I have a simple question about cleaning up messy data. I have a dataset that was emailed to me that contains multiple columns, each of which contains a comma separated string of numbers. Traditionally, each of these numbers should be its own variable, but this is not how these datasets are given to me. Here is an example of some data:
indication treatment
1,2 3
2 2,1
1,3 2,3
Please imagine these datasets containing close to 100 of these columns and thousands of rows, and a varying number of variables in each of these columns. My goal is to import a dataset like this, and then split each column such that each variable in the string is in its own column, but each column is split in a way that each unique variable is sorted into its own column. Like this:
indication_1 indication_2 indication_3 treatment_1 treatment_2 treatment_3
1 1 0 0 0 1
0 1 0 1 1 0
1 0 1 0 1 1
Notice that the column header has changed and the numeric value is listed as a binary 0 or 1, where 1 indicates the presence of the variable.

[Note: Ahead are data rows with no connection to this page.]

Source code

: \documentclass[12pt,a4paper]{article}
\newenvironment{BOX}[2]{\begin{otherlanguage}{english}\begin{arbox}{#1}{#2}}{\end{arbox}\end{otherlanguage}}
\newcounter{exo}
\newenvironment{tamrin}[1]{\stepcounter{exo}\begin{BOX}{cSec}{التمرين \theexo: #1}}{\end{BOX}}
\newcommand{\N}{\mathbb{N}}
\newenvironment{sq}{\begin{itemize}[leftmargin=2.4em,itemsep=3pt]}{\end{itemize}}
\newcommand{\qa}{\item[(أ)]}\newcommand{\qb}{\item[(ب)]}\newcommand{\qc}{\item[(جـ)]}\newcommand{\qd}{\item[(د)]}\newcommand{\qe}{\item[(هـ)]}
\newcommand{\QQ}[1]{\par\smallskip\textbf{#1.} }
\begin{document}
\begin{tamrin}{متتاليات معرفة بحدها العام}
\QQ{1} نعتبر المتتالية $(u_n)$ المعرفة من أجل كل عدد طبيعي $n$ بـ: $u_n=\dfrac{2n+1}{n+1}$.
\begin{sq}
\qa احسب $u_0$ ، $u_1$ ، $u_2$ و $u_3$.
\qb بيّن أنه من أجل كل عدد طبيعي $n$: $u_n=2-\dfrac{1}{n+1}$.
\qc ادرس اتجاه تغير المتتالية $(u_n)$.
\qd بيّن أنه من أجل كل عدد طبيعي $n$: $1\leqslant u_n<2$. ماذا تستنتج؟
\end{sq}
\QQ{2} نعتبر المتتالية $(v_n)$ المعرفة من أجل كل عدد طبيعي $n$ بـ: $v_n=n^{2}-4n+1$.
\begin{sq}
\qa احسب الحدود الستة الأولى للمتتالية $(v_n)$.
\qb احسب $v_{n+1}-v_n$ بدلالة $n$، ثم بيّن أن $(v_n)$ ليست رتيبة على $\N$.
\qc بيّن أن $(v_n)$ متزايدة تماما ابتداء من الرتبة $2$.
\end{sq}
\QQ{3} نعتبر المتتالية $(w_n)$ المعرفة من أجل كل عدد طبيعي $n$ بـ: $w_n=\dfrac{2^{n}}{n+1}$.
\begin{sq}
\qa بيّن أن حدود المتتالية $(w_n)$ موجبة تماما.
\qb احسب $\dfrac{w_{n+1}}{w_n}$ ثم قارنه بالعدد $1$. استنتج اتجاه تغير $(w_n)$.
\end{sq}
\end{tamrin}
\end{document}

Ive had issues because the split functions I have been trying require me to know how many columns I need, and then don't sort the variables into their own columns after the split. Its become quite complicated, and requires me to write separate code for each individual column containing a string.
Id like a function that can take a column containing a string, split the data into separate sorted columns, make these columns a binary yes or no, and then alter the column name to indicate both the original column name and the variable in that column. Id like this to be applicable to any column of data so I dont have to rewrite or modify the function for individual columns (assuming all columns are numerical strings with a character title).
Thanks in advance.